I was made... watch my child raging on the floor and to sit on the floor beside him because I know the moment's coming when he will crawl up my legs and into my arms... engage and be with a child in heart-to-heart conversation (even though my heart breaks so see my child in pain) because I know that this moment will lead to greater strengths on a later date... struggle to get everything done and to choose not to worry too much about all of the stuff that doesn't get done because I'm not going to remember the mess in twenty years... say 'no' to things that aren't in keeping with priorities because that means I'm saying 'yes' to the things that matter the most... sit on a child's bed for that extra five minutes rather than crawling into my own as I so desperately long to because I know in the face of my need for space that the time will come when I wish I were still asked to sit there... squelch the face of my frustration when I answer the hundredth question of the hour because I know the day is coming when I'm not going to be their source of expertise any more and that I'm gonna want to turn the clock back... scratch and grasp and hold on tight to help my little ones develop into the people that they were created to be, even knowing that this might look different than I'd imagined it to be.

These are my moments; what I am needed for; what I was created for.
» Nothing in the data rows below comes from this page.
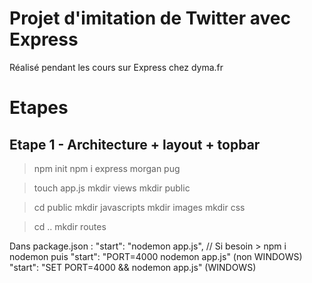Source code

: # Projet d'imitation de Twitter avec Express

Réalisé pendant les cours sur Express chez dyma.fr

# Etapes

## Etape 1 - Architecture + layout + topbar

> npm init
> npm i express morgan pug

> touch app.js
> mkdir views
> mkdir public

> cd public
> mkdir javascripts
> mkdir images
> mkdir css

> cd ..
> mkdir routes

Dans package.json :
"start": "nodemon app.js", // Si besoin > npm i nodemon
puis
"start": "PORT=4000 nodemon app.js" (non WINDOWS)
"start": "SET PORT=4000 && nodemon app.js" (WINDOWS)

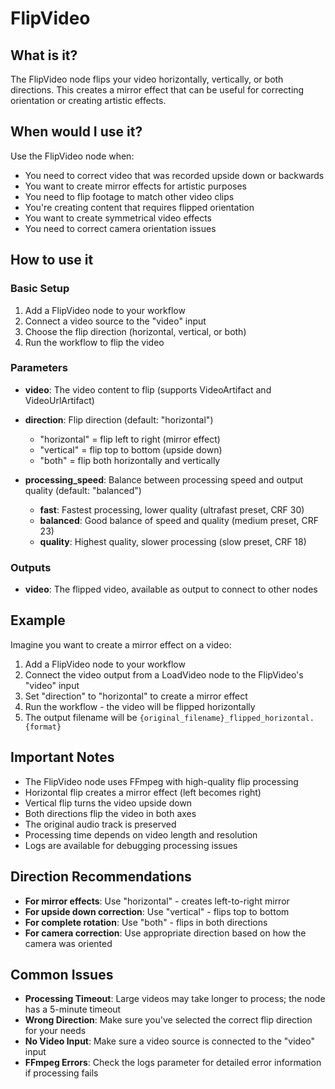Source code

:# FlipVideo

## What is it?

The FlipVideo node flips your video horizontally, vertically, or both directions. This creates a mirror effect that can be useful for correcting orientation or creating artistic effects.

## When would I use it?

Use the FlipVideo node when:

- You need to correct video that was recorded upside down or backwards
- You want to create mirror effects for artistic purposes
- You need to flip footage to match other video clips
- You're creating content that requires flipped orientation
- You want to create symmetrical video effects
- You need to correct camera orientation issues

## How to use it

### Basic Setup

1. Add a FlipVideo node to your workflow
1. Connect a video source to the "video" input
1. Choose the flip direction (horizontal, vertical, or both)
1. Run the workflow to flip the video

### Parameters

- **video**: The video content to flip (supports VideoArtifact and VideoUrlArtifact)

- **direction**: Flip direction (default: "horizontal")

    - "horizontal" = flip left to right (mirror effect)
    - "vertical" = flip top to bottom (upside down)
    - "both" = flip both horizontally and vertically

- **processing_speed**: Balance between processing speed and output quality (default: "balanced")

    - **fast**: Fastest processing, lower quality (ultrafast preset, CRF 30)
    - **balanced**: Good balance of speed and quality (medium preset, CRF 23)
    - **quality**: Highest quality, slower processing (slow preset, CRF 18)

### Outputs

- **video**: The flipped video, available as output to connect to other nodes

## Example

Imagine you want to create a mirror effect on a video:

1. Add a FlipVideo node to your workflow
1. Connect the video output from a LoadVideo node to the FlipVideo's "video" input
1. Set "direction" to "horizontal" to create a mirror effect
1. Run the workflow - the video will be flipped horizontally
1. The output filename will be `{original_filename}_flipped_horizontal.{format}`

## Important Notes

- The FlipVideo node uses FFmpeg with high-quality flip processing
- Horizontal flip creates a mirror effect (left becomes right)
- Vertical flip turns the video upside down
- Both directions flip the video in both axes
- The original audio track is preserved
- Processing time depends on video length and resolution
- Logs are available for debugging processing issues

## Direction Recommendations

- **For mirror effects**: Use "horizontal" - creates left-to-right mirror
- **For upside down correction**: Use "vertical" - flips top to bottom
- **For complete rotation**: Use "both" - flips in both directions
- **For camera correction**: Use appropriate direction based on how the camera was oriented

## Common Issues

- **Processing Timeout**: Large videos may take longer to process; the node has a 5-minute timeout
- **Wrong Direction**: Make sure you've selected the correct flip direction for your needs
- **No Video Input**: Make sure a video source is connected to the "video" input
- **FFmpeg Errors**: Check the logs parameter for detailed error information if processing fails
There's no fifteen minutes of fame for this girl; my fifteen minutes, the ones I want to keep and not regret, are being lived in the making of pancakes, the application of the fourth bandaid of the day, the nurturing of little souls, the tucking of children into beds, and the doing over of the same the next morning.

I was made to mother these children, be a wife to this man, to grow into myself as a child of God, to live right now.

It is when I understand this to the depths of my being that I am the parent that I want to be.